**What to do**: Out of the material that follows, write out exactly the lines from the line with "for RGB LCD." to the line with "of PSRAM usage.", both ends included, and no others.

[Material supplied — start]

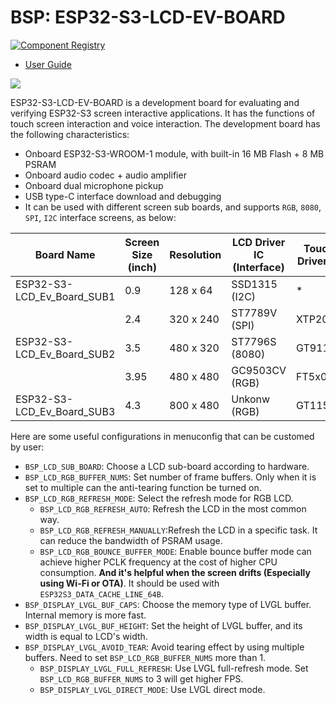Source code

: # BSP: ESP32-S3-LCD-EV-BOARD

[![Component Registry](https://components.espressif.com/components/espressif/esp32_s3_lcd_ev_board/badge.svg)](https://components.espressif.com/components/espressif/esp32_s3_lcd_ev_board)

* [User Guide](https://docs.espressif.com/projects/esp-dev-kits/en/latest/esp32s3/esp32-s3-lcd-ev-board/user_guide.html)

![](https://docs.espressif.com/projects/esp-dev-kits/en/latest/_images/esp32-s3-lcd-ev-board-isometric-raw.png)

ESP32-S3-LCD-EV-BOARD is a development board for evaluating and verifying ESP32-S3 screen interactive applications. It has the functions of touch screen interaction and voice interaction. The development board has the following characteristics:

* Onboard ESP32-S3-WROOM-1 module, with built-in 16 MB Flash + 8 MB PSRAM
* Onboard audio codec + audio amplifier
* Onboard dual microphone pickup
* USB type-C interface download and debugging
* It can be used with different screen sub boards, and supports `RGB`, `8080`, `SPI`, `I2C` interface screens, as below:

| Board Name                 | Screen Size (inch) | Resolution | LCD Driver IC (Interface) | Touch Driver IC |                                                                          Schematic                                                                           | Support |
| -------------------------- | ------------------ | ---------- | ------------------------- | --------------- | ------------------------------------------------------------------------------------------------------------------------------------------------------------ | ------- |
| ESP32-S3-LCD_Ev_Board_SUB1 | 0.9                | 128 x 64   | SSD1315 (I2C)             | *               | [link](https://github.com/espressif/esp-dev-kits/blob/master/docs/_static/esp32-s3-lcd-ev-board/schematics/SCH_ESP32-S3-LCD_Ev_Board_SUB1_V1.0_20220617.pdf) | Not yet |
|                            | 2.4                | 320 x 240  | ST7789V (SPI)             | XTP2046         |                                                                                                                                                              | Not yet |
| ESP32-S3-LCD_Ev_Board_SUB2 | 3.5                | 480 x 320  | ST7796S (8080)            | GT911           | [link](https://github.com/espressif/esp-dev-kits/blob/master/docs/_static/esp32-s3-lcd-ev-board/schematics/SCH_ESP32-S3-LCD_Ev_Board_SUB2_V1.0_20220615.pdf) | Not yet |
|                            | 3.95               | 480 x 480  | GC9503CV (RGB)            | FT5x06          |                                                                                                                                                              | Yes     |
| ESP32-S3-LCD_Ev_Board_SUB3 | 4.3                | 800 x 480  | Unkonw (RGB)              | GT1151          | [link](https://github.com/espressif/esp-dev-kits/blob/master/docs/_static/esp32-s3-lcd-ev-board/schematics/SCH_ESP32-S3-LCD_Ev_Board_SUB2_V1.0_20220615.pdf) | Yes     |

Here are some useful configurations in menuconfig that can be customed by user:

* `BSP_LCD_SUB_BOARD`: Choose a LCD sub-board according to hardware.
* `BSP_LCD_RGB_BUFFER_NUMS`: Set number of frame buffers. Only when it is set to multiple can the anti-tearing function be turned on.
* `BSP_LCD_RGB_REFRESH_MODE`: Select the refresh mode for RGB LCD.
    * `BSP_LCD_RGB_REFRESH_AUTO`: Refresh the LCD in the most common way.
    * `BSP_LCD_RGB_REFRESH_MANUALLY`:Refresh the LCD in a specific task. It can reduce the bandwidth of PSRAM usage.
    * `BSP_LCD_RGB_BOUNCE_BUFFER_MODE`: Enable bounce buffer mode can achieve higher PCLK frequency at the cost of higher CPU consumption. **And it's helpful when the screen drifts (Especially using Wi-Fi or OTA)**. It should be used with `ESP32S3_DATA_CACHE_LINE_64B`.
* `BSP_DISPLAY_LVGL_BUF_CAPS`: Choose the memory type of LVGL buffer. Internal memory is more fast.
* `BSP_DISPLAY_LVGL_BUF_HEIGHT`: Set the height of LVGL buffer, and its width is equal to LCD's width.
* `BSP_DISPLAY_LVGL_AVOID_TEAR`: Avoid tearing effect by using multiple buffers. Need to set `BSP_LCD_RGB_BUFFER_NUMS` more than 1.
    * `BSP_DISPLAY_LVGL_FULL_REFRESH`: Use LVGL full-refresh mode. Set `BSP_LCD_RGB_BUFFER_NUMS` to 3 will get higher FPS.
    * `BSP_DISPLAY_LVGL_DIRECT_MODE`: Use LVGL direct mode.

[Material supplied — finish]

**Result of this exercise**:
* `BSP_LCD_RGB_REFRESH_MODE`: Select the refresh mode for RGB LCD.
    * `BSP_LCD_RGB_REFRESH_AUTO`: Refresh the LCD in the most common way.
    * `BSP_LCD_RGB_REFRESH_MANUALLY`:Refresh the LCD in a specific task. It can reduce the bandwidth of PSRAM usage.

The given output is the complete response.